[[ Data extracts, beginning ]]
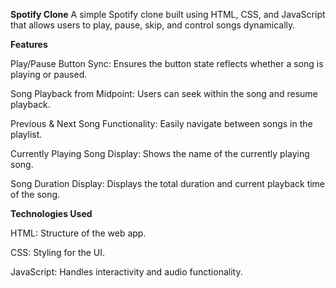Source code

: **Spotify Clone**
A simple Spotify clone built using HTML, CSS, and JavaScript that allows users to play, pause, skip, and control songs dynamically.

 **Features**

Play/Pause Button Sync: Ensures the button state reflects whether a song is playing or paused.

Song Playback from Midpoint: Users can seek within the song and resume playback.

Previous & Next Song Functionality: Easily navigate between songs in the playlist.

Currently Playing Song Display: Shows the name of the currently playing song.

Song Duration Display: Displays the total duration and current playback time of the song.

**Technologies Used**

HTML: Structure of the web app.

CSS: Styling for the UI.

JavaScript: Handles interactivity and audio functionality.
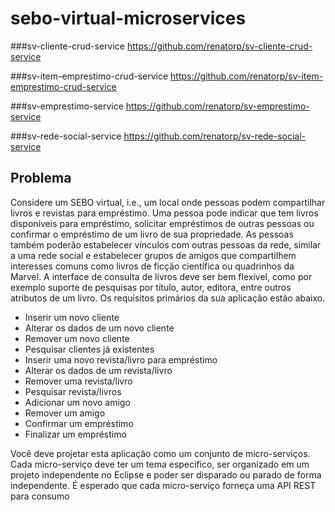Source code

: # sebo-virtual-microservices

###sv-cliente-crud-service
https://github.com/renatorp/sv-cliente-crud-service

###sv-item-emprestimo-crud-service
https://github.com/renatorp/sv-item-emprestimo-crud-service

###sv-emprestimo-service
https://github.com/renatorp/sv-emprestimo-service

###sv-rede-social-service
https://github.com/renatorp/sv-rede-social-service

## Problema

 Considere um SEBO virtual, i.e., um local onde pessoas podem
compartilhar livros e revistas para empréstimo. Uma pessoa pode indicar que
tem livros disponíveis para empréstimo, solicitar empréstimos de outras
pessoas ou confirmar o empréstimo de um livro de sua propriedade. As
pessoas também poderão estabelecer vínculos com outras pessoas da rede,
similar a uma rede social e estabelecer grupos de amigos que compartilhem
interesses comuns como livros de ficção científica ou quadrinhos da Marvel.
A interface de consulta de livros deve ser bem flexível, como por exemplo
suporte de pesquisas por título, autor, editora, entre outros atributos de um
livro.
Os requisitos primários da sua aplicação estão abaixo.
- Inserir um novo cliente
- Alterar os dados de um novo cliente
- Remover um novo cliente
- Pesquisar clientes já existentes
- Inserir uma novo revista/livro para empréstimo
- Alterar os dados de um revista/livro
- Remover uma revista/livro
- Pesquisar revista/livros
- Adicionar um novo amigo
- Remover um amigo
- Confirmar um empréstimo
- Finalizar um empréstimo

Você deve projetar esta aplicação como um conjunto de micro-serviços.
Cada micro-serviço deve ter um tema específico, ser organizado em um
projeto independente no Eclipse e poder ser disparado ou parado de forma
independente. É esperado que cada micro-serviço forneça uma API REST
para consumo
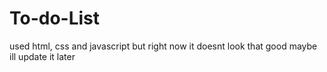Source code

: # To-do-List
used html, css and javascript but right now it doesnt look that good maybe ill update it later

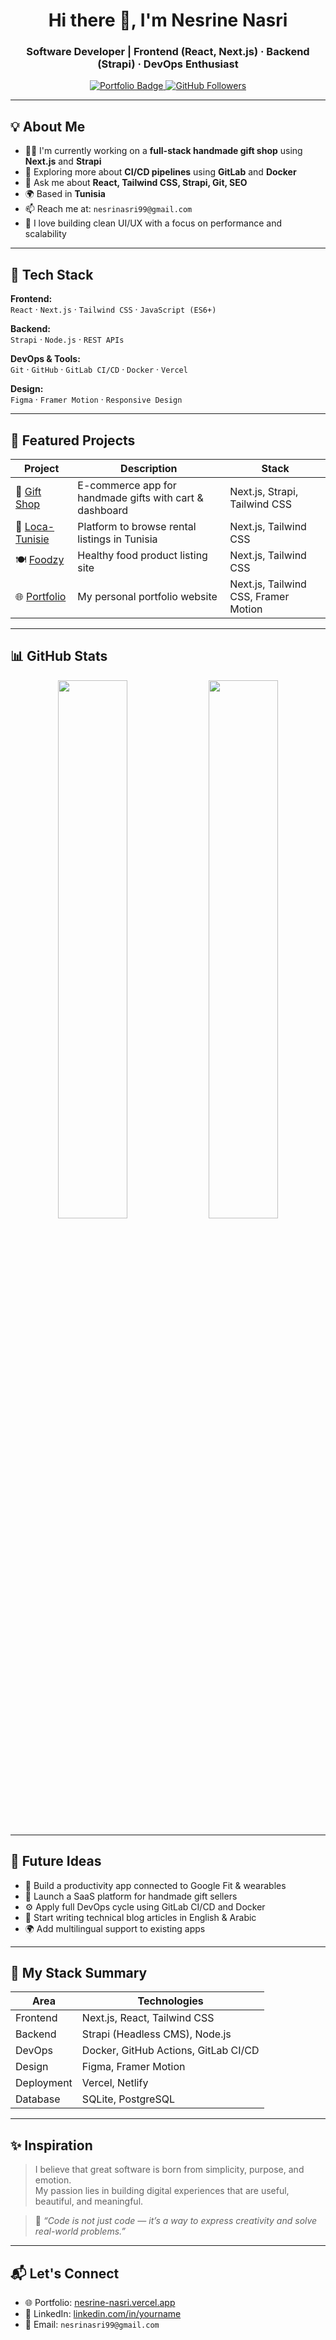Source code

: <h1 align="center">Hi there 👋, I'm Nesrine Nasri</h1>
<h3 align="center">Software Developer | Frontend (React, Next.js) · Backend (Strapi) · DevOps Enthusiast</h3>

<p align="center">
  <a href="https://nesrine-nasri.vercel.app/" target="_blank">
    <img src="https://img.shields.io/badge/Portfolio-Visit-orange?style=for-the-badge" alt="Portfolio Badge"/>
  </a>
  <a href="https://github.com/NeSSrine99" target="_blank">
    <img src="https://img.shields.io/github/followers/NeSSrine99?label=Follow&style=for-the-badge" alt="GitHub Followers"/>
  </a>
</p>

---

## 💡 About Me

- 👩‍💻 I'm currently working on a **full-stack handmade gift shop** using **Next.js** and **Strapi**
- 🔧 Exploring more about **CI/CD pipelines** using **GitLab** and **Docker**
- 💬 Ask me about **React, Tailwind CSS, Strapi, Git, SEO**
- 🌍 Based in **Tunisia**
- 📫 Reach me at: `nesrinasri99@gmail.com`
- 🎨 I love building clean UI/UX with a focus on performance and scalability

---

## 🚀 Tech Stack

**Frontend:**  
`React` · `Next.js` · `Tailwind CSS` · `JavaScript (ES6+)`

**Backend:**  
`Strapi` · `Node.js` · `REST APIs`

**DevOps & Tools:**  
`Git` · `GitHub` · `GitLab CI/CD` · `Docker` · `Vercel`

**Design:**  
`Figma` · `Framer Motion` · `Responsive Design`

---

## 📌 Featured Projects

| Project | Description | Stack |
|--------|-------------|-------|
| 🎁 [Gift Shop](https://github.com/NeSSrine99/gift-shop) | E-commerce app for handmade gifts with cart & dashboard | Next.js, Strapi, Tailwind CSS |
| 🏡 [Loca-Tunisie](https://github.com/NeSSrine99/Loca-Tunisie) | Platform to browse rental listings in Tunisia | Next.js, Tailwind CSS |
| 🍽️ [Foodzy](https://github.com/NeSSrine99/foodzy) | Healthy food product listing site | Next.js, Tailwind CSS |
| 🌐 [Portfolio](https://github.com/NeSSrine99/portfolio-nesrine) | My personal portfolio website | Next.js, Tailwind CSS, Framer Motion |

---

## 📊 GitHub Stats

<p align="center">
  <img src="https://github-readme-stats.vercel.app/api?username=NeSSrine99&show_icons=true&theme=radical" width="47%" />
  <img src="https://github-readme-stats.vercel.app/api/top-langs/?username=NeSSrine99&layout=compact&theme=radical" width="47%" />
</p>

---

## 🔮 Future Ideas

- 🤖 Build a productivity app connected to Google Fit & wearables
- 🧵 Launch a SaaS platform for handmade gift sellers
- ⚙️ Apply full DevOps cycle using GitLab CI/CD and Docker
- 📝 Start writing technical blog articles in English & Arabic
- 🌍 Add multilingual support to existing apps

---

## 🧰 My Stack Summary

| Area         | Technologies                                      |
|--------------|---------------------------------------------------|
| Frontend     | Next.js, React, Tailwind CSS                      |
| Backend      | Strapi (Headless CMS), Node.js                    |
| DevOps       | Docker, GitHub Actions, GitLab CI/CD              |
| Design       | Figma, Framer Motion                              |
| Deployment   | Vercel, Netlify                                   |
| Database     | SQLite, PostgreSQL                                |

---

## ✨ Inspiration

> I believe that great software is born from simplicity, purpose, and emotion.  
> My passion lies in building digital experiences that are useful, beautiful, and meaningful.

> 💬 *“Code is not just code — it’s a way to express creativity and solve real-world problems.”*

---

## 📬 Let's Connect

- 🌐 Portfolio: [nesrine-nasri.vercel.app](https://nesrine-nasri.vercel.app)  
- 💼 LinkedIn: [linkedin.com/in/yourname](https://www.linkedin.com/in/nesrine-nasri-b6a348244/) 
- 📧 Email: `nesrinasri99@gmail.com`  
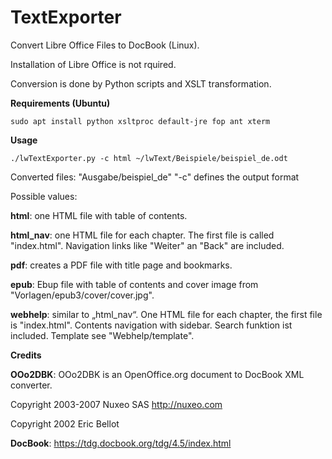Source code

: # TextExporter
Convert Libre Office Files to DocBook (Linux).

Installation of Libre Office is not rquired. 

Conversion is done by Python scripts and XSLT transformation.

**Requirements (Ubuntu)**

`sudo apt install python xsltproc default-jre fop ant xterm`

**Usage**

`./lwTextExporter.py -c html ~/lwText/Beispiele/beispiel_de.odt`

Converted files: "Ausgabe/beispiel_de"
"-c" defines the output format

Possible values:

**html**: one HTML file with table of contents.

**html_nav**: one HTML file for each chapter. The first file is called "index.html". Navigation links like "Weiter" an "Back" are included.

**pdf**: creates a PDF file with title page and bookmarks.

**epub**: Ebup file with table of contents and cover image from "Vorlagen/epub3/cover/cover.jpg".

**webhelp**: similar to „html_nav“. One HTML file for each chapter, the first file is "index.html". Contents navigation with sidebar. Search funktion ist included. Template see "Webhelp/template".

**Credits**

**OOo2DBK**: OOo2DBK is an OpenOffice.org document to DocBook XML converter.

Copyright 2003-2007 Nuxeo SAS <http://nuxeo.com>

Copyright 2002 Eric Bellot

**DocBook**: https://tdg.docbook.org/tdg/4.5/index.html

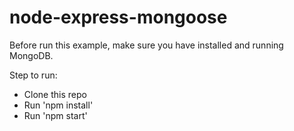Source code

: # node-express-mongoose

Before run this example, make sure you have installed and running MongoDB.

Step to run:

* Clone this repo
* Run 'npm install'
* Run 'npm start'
[[ Data extracts, end ]]
**Exercise prompt**
Write the data out again word for word; leave the pictures behind.

**Response to this task**
Source code

: **Spotify Clone**
A simple Spotify clone built using HTML, CSS, and JavaScript that allows users to play, pause, skip, and control songs dynamically.

 **Features**

Play/Pause Button Sync: Ensures the button state reflects whether a song is playing or paused.

Song Playback from Midpoint: Users can seek within the song and resume playback.

Previous & Next Song Functionality: Easily navigate between songs in the playlist.

Currently Playing Song Display: Shows the name of the currently playing song.

Song Duration Display: Displays the total duration and current playback time of the song.

**Technologies Used**

HTML: Structure of the web app.

CSS: Styling for the UI.

JavaScript: Handles interactivity and audio functionality.
Source code

: # sebo-virtual-microservices

###sv-cliente-crud-service
https://github.com/renatorp/sv-cliente-crud-service

###sv-item-emprestimo-crud-service
https://github.com/renatorp/sv-item-emprestimo-crud-service

###sv-emprestimo-service
https://github.com/renatorp/sv-emprestimo-service

###sv-rede-social-service
https://github.com/renatorp/sv-rede-social-service

## Problema

 Considere um SEBO virtual, i.e., um local onde pessoas podem
compartilhar livros e revistas para empréstimo. Uma pessoa pode indicar que
tem livros disponíveis para empréstimo, solicitar empréstimos de outras
pessoas ou confirmar o empréstimo de um livro de sua propriedade. As
pessoas também poderão estabelecer vínculos com outras pessoas da rede,
similar a uma rede social e estabelecer grupos de amigos que compartilhem
interesses comuns como livros de ficção científica ou quadrinhos da Marvel.
A interface de consulta de livros deve ser bem flexível, como por exemplo
suporte de pesquisas por título, autor, editora, entre outros atributos de um
livro.
Os requisitos primários da sua aplicação estão abaixo.
- Inserir um novo cliente
- Alterar os dados de um novo cliente
- Remover um novo cliente
- Pesquisar clientes já existentes
- Inserir uma novo revista/livro para empréstimo
- Alterar os dados de um revista/livro
- Remover uma revista/livro
- Pesquisar revista/livros
- Adicionar um novo amigo
- Remover um amigo
- Confirmar um empréstimo
- Finalizar um empréstimo

Você deve projetar esta aplicação como um conjunto de micro-serviços.
Cada micro-serviço deve ter um tema específico, ser organizado em um
projeto independente no Eclipse e poder ser disparado ou parado de forma
independente. É esperado que cada micro-serviço forneça uma API REST
para consumo
Source code

: # To-do-List
used html, css and javascript but right now it doesnt look that good maybe ill update it later

Source code

: <h1 align="center">Hi there 👋, I'm Nesrine Nasri</h1>
<h3 align="center">Software Developer | Frontend (React, Next.js) · Backend (Strapi) · DevOps Enthusiast</h3>

<p align="center">
  <a href="https://nesrine-nasri.vercel.app/" target="_blank">
    <img src="https://img.shields.io/badge/Portfolio-Visit-orange?style=for-the-badge" alt="Portfolio Badge"/>
  </a>
  <a href="https://github.com/NeSSrine99" target="_blank">
    <img src="https://img.shields.io/github/followers/NeSSrine99?label=Follow&style=for-the-badge" alt="GitHub Followers"/>
  </a>
</p>

---

## 💡 About Me

- 👩‍💻 I'm currently working on a **full-stack handmade gift shop** using **Next.js** and **Strapi**
- 🔧 Exploring more about **CI/CD pipelines** using **GitLab** and **Docker**
- 💬 Ask me about **React, Tailwind CSS, Strapi, Git, SEO**
- 🌍 Based in **Tunisia**
- 📫 Reach me at: `nesrinasri99@gmail.com`
- 🎨 I love building clean UI/UX with a focus on performance and scalability

---

## 🚀 Tech Stack

**Frontend:**  
`React` · `Next.js` · `Tailwind CSS` · `JavaScript (ES6+)`

**Backend:**  
`Strapi` · `Node.js` · `REST APIs`

**DevOps & Tools:**  
`Git` · `GitHub` · `GitLab CI/CD` · `Docker` · `Vercel`

**Design:**  
`Figma` · `Framer Motion` · `Responsive Design`

---

## 📌 Featured Projects

| Project | Description | Stack |
|--------|-------------|-------|
| 🎁 [Gift Shop](https://github.com/NeSSrine99/gift-shop) | E-commerce app for handmade gifts with cart & dashboard | Next.js, Strapi, Tailwind CSS |
| 🏡 [Loca-Tunisie](https://github.com/NeSSrine99/Loca-Tunisie) | Platform to browse rental listings in Tunisia | Next.js, Tailwind CSS |
| 🍽️ [Foodzy](https://github.com/NeSSrine99/foodzy) | Healthy food product listing site | Next.js, Tailwind CSS |
| 🌐 [Portfolio](https://github.com/NeSSrine99/portfolio-nesrine) | My personal portfolio website | Next.js, Tailwind CSS, Framer Motion |

---

## 📊 GitHub Stats

<p align="center">
  <img src="https://github-readme-stats.vercel.app/api?username=NeSSrine99&show_icons=true&theme=radical" width="47%" />
  <img src="https://github-readme-stats.vercel.app/api/top-langs/?username=NeSSrine99&layout=compact&theme=radical" width="47%" />
</p>

---

## 🔮 Future Ideas

- 🤖 Build a productivity app connected to Google Fit & wearables
- 🧵 Launch a SaaS platform for handmade gift sellers
- ⚙️ Apply full DevOps cycle using GitLab CI/CD and Docker
- 📝 Start writing technical blog articles in English & Arabic
- 🌍 Add multilingual support to existing apps

---

## 🧰 My Stack Summary

| Area         | Technologies                                      |
|--------------|---------------------------------------------------|
| Frontend     | Next.js, React, Tailwind CSS                      |
| Backend      | Strapi (Headless CMS), Node.js                    |
| DevOps       | Docker, GitHub Actions, GitLab CI/CD              |
| Design       | Figma, Framer Motion                              |
| Deployment   | Vercel, Netlify                                   |
| Database     | SQLite, PostgreSQL                                |

---

## ✨ Inspiration

> I believe that great software is born from simplicity, purpose, and emotion.  
> My passion lies in building digital experiences that are useful, beautiful, and meaningful.

> 💬 *“Code is not just code — it’s a way to express creativity and solve real-world problems.”*

---

## 📬 Let's Connect

- 🌐 Portfolio: [nesrine-nasri.vercel.app](https://nesrine-nasri.vercel.app)  
- 💼 LinkedIn: [linkedin.com/in/yourname](https://www.linkedin.com/in/nesrine-nasri-b6a348244/) 
- 📧 Email: `nesrinasri99@gmail.com`  
Source code

: # TextExporter
Convert Libre Office Files to DocBook (Linux).

Installation of Libre Office is not rquired. 

Conversion is done by Python scripts and XSLT transformation.

**Requirements (Ubuntu)**

`sudo apt install python xsltproc default-jre fop ant xterm`

**Usage**

`./lwTextExporter.py -c html ~/lwText/Beispiele/beispiel_de.odt`

Converted files: "Ausgabe/beispiel_de"
"-c" defines the output format

Possible values:

**html**: one HTML file with table of contents.

**html_nav**: one HTML file for each chapter. The first file is called "index.html". Navigation links like "Weiter" an "Back" are included.

**pdf**: creates a PDF file with title page and bookmarks.

**epub**: Ebup file with table of contents and cover image from "Vorlagen/epub3/cover/cover.jpg".

**webhelp**: similar to „html_nav“. One HTML file for each chapter, the first file is "index.html". Contents navigation with sidebar. Search funktion ist included. Template see "Webhelp/template".

**Credits**

**OOo2DBK**: OOo2DBK is an OpenOffice.org document to DocBook XML converter.

Copyright 2003-2007 Nuxeo SAS <http://nuxeo.com>

Copyright 2002 Eric Bellot

**DocBook**: https://tdg.docbook.org/tdg/4.5/index.html

Source code

: # node-express-mongoose

Before run this example, make sure you have installed and running MongoDB.

Step to run:

* Clone this repo
* Run 'npm install'
* Run 'npm start'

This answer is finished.